Extract the lines from the first line of the records below through the line containing "is still at the heart", inclusive, and reproduce them exactly as written.

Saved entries

★ ★ ★ ★

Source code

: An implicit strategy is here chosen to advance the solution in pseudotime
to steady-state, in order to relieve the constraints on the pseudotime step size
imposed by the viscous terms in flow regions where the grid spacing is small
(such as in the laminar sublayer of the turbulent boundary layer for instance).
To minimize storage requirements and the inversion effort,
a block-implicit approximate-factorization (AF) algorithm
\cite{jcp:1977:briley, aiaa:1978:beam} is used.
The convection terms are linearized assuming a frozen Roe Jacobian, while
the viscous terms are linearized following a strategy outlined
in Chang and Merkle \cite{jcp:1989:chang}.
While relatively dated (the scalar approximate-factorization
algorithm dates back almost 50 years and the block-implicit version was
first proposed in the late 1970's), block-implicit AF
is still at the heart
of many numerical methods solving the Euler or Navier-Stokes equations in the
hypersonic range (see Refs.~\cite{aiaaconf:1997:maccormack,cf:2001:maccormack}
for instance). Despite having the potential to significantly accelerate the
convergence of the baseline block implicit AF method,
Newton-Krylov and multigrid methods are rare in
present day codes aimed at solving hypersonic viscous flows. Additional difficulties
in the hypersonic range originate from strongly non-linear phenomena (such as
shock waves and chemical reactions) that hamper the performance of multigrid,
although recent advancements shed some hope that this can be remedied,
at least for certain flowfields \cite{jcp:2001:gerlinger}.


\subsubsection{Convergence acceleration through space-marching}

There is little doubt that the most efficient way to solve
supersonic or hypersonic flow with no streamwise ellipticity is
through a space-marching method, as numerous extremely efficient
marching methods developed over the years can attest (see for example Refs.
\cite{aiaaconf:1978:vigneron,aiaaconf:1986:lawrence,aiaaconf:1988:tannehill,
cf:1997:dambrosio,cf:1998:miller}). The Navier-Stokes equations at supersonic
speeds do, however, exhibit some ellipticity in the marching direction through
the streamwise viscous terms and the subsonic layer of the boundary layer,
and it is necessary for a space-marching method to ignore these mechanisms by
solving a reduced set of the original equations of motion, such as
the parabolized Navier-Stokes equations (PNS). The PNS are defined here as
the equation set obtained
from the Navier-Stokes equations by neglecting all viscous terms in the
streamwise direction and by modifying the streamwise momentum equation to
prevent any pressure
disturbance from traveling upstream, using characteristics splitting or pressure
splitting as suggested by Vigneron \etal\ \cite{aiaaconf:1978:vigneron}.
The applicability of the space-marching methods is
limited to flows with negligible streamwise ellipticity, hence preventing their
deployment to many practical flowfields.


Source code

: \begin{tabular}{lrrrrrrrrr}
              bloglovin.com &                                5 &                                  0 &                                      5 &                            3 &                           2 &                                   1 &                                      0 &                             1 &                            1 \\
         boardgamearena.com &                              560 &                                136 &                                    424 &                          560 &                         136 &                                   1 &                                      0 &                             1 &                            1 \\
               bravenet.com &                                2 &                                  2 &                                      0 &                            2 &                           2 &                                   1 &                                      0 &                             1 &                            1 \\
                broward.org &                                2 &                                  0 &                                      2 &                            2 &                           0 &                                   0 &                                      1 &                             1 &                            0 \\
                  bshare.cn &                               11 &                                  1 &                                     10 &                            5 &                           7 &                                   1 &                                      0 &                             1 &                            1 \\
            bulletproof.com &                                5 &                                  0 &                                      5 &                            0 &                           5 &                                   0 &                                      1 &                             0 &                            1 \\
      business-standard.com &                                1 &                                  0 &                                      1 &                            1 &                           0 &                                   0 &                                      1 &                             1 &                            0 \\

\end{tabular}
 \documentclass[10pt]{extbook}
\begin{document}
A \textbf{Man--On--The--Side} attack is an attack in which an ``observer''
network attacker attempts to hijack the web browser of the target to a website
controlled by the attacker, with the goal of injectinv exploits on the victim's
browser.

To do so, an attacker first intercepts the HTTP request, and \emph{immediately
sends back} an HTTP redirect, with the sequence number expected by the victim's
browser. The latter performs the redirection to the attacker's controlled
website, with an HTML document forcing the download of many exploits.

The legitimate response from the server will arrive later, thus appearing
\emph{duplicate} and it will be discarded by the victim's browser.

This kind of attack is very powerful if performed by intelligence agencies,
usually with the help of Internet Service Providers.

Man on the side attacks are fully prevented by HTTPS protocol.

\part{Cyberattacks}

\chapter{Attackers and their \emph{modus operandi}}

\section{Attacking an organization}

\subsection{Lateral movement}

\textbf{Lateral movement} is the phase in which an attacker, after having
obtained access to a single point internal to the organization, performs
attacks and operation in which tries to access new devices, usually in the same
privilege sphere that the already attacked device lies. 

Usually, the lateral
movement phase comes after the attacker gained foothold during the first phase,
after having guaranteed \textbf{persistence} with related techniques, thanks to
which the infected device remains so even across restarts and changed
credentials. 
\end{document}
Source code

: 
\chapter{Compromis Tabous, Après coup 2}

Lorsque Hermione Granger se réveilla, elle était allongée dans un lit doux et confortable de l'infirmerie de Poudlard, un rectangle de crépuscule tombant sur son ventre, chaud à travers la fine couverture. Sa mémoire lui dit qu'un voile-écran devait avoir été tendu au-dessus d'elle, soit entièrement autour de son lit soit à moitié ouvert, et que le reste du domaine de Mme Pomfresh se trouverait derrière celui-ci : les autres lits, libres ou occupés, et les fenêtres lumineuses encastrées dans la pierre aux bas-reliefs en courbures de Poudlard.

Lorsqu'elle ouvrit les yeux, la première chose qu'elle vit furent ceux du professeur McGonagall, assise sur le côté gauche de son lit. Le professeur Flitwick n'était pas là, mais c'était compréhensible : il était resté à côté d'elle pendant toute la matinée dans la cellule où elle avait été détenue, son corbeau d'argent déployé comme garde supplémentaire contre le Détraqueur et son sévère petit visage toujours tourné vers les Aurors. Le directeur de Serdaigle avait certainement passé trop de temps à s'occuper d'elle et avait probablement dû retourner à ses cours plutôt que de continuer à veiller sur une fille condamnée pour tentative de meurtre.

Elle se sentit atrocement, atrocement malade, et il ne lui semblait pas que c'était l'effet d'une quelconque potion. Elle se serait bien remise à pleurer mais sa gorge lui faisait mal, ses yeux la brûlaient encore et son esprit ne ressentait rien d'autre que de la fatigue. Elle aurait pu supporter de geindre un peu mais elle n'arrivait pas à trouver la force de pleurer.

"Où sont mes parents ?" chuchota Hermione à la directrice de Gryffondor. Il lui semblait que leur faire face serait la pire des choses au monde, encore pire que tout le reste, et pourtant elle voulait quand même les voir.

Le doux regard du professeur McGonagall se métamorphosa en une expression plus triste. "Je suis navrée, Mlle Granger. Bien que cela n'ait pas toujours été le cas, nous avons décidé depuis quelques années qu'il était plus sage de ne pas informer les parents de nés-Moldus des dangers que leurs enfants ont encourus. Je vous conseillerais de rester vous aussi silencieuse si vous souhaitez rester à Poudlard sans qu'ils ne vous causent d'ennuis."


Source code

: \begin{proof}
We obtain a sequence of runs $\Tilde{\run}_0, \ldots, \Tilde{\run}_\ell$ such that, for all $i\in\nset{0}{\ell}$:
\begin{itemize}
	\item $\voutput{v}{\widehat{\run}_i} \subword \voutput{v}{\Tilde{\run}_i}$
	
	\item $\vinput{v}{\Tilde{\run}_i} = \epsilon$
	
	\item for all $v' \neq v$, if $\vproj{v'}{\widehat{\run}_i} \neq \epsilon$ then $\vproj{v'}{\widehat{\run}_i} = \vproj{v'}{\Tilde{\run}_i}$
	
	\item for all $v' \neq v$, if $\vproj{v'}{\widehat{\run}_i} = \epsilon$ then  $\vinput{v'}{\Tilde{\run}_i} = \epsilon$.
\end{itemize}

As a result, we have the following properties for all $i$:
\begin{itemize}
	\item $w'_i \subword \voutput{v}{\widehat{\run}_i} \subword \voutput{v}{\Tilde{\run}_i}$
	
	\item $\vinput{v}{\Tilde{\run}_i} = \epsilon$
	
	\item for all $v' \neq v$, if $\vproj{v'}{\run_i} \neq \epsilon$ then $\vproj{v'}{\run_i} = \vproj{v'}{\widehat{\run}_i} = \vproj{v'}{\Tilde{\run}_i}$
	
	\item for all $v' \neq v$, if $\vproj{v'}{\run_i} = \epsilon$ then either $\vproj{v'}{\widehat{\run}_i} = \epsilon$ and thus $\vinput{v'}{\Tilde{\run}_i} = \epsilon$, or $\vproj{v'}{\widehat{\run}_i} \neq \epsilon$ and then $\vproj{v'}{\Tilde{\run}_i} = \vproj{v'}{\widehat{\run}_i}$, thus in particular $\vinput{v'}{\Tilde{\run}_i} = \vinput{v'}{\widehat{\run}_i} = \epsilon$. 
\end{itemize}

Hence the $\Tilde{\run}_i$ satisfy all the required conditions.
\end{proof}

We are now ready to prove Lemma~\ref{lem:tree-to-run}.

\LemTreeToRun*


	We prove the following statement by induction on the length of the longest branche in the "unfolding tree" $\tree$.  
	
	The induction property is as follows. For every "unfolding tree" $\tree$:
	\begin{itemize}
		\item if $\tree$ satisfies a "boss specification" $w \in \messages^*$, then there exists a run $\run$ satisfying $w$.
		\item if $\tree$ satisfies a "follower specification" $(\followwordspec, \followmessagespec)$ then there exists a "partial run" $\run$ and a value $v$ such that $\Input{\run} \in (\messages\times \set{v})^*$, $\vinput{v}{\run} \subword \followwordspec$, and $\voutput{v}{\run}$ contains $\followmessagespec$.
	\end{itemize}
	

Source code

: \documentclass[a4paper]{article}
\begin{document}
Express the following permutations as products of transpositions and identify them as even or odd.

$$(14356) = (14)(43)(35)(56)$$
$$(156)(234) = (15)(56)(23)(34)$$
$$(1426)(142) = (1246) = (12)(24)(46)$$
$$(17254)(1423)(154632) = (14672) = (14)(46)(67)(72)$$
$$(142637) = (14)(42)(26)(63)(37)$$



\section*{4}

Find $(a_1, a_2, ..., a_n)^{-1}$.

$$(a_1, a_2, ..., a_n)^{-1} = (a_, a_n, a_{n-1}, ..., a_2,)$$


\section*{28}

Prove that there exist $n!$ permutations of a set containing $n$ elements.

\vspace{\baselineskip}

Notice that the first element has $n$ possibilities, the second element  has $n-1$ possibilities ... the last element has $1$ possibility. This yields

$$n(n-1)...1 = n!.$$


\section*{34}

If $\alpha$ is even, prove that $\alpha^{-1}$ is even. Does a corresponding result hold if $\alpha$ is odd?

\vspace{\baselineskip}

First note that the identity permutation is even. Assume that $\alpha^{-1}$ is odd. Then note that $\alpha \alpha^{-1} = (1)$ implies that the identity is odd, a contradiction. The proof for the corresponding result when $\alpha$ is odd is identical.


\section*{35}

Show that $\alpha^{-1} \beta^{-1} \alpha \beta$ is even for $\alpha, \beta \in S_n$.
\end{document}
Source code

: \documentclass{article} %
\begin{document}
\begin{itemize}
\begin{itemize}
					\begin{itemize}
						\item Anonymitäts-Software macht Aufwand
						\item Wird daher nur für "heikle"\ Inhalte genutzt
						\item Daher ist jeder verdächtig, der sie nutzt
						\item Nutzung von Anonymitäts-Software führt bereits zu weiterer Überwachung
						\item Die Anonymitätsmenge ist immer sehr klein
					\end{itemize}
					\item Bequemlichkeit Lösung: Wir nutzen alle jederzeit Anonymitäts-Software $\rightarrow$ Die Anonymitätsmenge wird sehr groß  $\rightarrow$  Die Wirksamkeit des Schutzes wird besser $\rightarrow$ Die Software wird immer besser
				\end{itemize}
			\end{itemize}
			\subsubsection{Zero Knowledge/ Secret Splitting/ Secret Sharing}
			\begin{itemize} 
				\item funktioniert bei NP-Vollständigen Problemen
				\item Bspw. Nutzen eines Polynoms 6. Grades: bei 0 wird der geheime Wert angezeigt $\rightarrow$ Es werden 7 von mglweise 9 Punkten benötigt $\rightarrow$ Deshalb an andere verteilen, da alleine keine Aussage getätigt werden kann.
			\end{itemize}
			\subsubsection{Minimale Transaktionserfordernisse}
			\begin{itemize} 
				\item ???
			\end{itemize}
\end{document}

★ ★ ★ ★

→ **YOUR RESPONSE**
Source code

: An implicit strategy is here chosen to advance the solution in pseudotime
to steady-state, in order to relieve the constraints on the pseudotime step size
imposed by the viscous terms in flow regions where the grid spacing is small
(such as in the laminar sublayer of the turbulent boundary layer for instance).
To minimize storage requirements and the inversion effort,
a block-implicit approximate-factorization (AF) algorithm
\cite{jcp:1977:briley, aiaa:1978:beam} is used.
The convection terms are linearized assuming a frozen Roe Jacobian, while
the viscous terms are linearized following a strategy outlined
in Chang and Merkle \cite{jcp:1989:chang}.
While relatively dated (the scalar approximate-factorization
algorithm dates back almost 50 years and the block-implicit version was
first proposed in the late 1970's), block-implicit AF
is still at the heart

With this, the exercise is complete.